Executive shall also be entitled to any other rights and benefits with
respect to stock-related awards, to the extent and upon the terms provided
in the employee stock option or incentive plan or any agreement or other
instrument attendant thereto pursuant to which such options or awards were
granted. Notwithstanding the foregoing, if the Company determines that the
Executive is in breach of any of the provisions contained in Paragraph 7 of
this Agreement or any of the provisions contained in Section 5.2 of the
Purchase Agreement, then all stock options held by the Executive shall
immediately terminate and be of no further force and effect.
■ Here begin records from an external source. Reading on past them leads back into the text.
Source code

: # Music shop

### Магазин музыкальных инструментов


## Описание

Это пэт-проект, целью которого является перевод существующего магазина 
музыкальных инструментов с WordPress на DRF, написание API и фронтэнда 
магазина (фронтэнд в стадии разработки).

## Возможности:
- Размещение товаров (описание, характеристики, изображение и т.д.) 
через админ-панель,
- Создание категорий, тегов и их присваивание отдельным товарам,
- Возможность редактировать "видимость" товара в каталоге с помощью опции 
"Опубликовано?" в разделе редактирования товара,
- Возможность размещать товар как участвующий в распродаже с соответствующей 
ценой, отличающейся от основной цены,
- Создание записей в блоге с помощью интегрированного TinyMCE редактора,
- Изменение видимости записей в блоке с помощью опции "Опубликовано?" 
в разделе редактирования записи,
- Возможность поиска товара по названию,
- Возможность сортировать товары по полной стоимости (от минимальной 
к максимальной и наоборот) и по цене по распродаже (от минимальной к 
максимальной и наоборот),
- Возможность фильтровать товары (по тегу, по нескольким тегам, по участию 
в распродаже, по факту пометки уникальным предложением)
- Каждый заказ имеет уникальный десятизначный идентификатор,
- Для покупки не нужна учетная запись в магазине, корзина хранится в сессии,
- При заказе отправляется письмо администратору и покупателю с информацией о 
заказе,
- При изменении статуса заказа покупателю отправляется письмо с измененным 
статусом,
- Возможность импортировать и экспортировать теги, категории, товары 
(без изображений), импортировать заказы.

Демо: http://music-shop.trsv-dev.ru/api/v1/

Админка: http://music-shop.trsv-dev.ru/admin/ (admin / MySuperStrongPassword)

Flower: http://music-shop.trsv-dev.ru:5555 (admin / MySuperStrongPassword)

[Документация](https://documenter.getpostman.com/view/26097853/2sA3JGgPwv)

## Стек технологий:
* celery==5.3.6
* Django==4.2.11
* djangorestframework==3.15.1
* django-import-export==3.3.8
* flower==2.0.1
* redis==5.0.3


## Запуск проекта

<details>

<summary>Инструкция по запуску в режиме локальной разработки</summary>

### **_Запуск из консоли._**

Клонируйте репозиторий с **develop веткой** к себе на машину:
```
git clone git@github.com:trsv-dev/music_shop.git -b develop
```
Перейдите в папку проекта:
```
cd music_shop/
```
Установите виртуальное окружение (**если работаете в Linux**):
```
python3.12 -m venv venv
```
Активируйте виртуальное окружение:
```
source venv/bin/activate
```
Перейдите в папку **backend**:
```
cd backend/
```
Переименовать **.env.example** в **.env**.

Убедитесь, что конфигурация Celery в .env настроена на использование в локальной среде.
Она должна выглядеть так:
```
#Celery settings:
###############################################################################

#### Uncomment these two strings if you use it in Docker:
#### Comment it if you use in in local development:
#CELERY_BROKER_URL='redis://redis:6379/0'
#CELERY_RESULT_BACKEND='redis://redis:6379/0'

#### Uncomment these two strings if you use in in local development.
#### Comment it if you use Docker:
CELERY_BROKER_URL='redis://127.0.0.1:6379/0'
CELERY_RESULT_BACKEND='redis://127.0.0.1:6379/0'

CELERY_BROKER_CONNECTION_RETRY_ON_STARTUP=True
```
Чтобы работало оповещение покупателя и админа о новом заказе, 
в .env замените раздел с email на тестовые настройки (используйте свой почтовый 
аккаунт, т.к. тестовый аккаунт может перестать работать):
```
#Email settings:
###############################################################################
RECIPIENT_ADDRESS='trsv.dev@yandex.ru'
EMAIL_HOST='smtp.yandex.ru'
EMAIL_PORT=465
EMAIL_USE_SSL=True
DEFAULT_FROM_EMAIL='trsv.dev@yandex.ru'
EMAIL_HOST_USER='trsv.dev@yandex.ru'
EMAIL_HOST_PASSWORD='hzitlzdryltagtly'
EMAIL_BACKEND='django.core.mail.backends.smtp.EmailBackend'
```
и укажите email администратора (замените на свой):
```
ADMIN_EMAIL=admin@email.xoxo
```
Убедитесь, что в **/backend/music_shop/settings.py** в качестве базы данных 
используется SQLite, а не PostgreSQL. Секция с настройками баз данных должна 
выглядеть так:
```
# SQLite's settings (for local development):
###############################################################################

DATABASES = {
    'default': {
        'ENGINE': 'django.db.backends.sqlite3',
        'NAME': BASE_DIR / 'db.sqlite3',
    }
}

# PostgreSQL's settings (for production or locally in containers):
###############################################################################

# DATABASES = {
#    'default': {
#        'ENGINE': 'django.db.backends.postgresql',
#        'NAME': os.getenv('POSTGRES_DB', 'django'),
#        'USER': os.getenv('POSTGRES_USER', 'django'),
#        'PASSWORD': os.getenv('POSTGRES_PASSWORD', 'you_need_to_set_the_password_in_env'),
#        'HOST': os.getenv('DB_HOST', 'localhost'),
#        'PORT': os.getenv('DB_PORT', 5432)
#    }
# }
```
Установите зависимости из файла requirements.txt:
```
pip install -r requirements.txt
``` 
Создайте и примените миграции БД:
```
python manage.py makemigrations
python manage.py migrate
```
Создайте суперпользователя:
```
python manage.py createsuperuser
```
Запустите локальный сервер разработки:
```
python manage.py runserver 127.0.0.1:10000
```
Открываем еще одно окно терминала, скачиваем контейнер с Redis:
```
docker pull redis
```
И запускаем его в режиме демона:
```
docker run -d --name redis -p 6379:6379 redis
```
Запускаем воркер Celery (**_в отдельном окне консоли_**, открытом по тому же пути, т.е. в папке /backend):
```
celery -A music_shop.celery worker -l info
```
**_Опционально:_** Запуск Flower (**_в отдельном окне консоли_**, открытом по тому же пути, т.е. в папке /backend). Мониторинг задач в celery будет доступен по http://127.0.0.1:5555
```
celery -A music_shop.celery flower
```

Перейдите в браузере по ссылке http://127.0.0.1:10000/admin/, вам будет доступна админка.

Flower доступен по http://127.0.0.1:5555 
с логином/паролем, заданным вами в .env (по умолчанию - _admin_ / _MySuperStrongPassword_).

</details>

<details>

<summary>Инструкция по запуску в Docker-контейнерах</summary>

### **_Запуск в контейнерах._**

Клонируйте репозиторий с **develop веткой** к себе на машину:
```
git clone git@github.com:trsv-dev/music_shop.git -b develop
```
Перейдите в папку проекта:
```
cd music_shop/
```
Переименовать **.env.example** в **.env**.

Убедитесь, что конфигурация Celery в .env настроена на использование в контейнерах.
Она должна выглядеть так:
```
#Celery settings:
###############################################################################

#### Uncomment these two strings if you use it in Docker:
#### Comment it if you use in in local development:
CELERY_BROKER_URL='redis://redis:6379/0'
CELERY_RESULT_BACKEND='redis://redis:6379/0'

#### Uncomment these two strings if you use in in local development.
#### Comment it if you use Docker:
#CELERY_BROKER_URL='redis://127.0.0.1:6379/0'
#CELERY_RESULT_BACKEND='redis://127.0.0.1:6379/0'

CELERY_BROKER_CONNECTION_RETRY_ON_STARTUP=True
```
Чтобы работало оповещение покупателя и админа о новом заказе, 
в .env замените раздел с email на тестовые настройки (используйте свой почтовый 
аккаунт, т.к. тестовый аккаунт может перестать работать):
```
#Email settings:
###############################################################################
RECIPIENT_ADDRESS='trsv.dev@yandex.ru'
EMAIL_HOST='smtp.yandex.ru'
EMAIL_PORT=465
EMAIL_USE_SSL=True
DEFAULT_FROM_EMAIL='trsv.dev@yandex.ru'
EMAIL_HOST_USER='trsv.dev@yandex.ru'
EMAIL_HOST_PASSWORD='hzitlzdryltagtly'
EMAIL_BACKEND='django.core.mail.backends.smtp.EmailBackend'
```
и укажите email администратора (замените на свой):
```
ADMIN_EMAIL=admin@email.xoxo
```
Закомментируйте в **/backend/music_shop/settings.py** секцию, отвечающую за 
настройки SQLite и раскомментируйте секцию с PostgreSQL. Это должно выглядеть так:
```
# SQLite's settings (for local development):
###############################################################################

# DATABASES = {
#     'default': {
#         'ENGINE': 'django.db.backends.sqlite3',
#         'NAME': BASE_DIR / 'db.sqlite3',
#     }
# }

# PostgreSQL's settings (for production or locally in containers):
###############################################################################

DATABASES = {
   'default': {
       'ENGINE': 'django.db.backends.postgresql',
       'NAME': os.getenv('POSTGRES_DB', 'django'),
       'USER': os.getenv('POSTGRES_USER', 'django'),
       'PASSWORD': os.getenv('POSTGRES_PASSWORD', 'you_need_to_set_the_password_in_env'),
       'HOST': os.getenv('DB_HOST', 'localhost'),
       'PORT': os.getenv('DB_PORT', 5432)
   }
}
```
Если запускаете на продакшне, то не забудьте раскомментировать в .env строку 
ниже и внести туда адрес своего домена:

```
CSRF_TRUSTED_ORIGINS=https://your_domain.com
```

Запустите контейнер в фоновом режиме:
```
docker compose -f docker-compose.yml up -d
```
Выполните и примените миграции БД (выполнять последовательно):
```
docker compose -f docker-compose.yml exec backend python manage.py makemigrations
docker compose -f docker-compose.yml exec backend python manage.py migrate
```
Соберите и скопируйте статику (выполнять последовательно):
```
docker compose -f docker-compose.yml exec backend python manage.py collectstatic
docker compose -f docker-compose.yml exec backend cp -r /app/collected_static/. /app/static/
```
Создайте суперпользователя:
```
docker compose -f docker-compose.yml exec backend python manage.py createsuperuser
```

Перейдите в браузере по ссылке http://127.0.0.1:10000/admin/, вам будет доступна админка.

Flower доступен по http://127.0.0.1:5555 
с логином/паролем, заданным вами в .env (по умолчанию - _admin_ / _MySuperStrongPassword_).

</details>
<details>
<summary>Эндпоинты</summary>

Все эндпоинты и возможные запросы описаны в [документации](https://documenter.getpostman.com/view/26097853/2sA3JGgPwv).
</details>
(iii) The Company shall, for a period of one (1) year commencing
on the Date of Termination, pay such health and dental insurance premiums
as may be necessary to allow Executive and Executive's spouse and
dependents to continue to receive health and dental insurance coverage
substantially similar to the coverage they received prior to the Date of
Termination. Notwithstanding the foregoing, if the Company determines that
the Executive is in breach of any of the provisions contained in Paragraph
7 of this Agreement or any of the provisions contained in Section 5.2 of
the Purchase Agreement during the period over which payments are being made
pursuant to this Subparagraph 6(a)(iii), then all further payments under
this Subparagraph 6(a)(iii) shall immediately cease.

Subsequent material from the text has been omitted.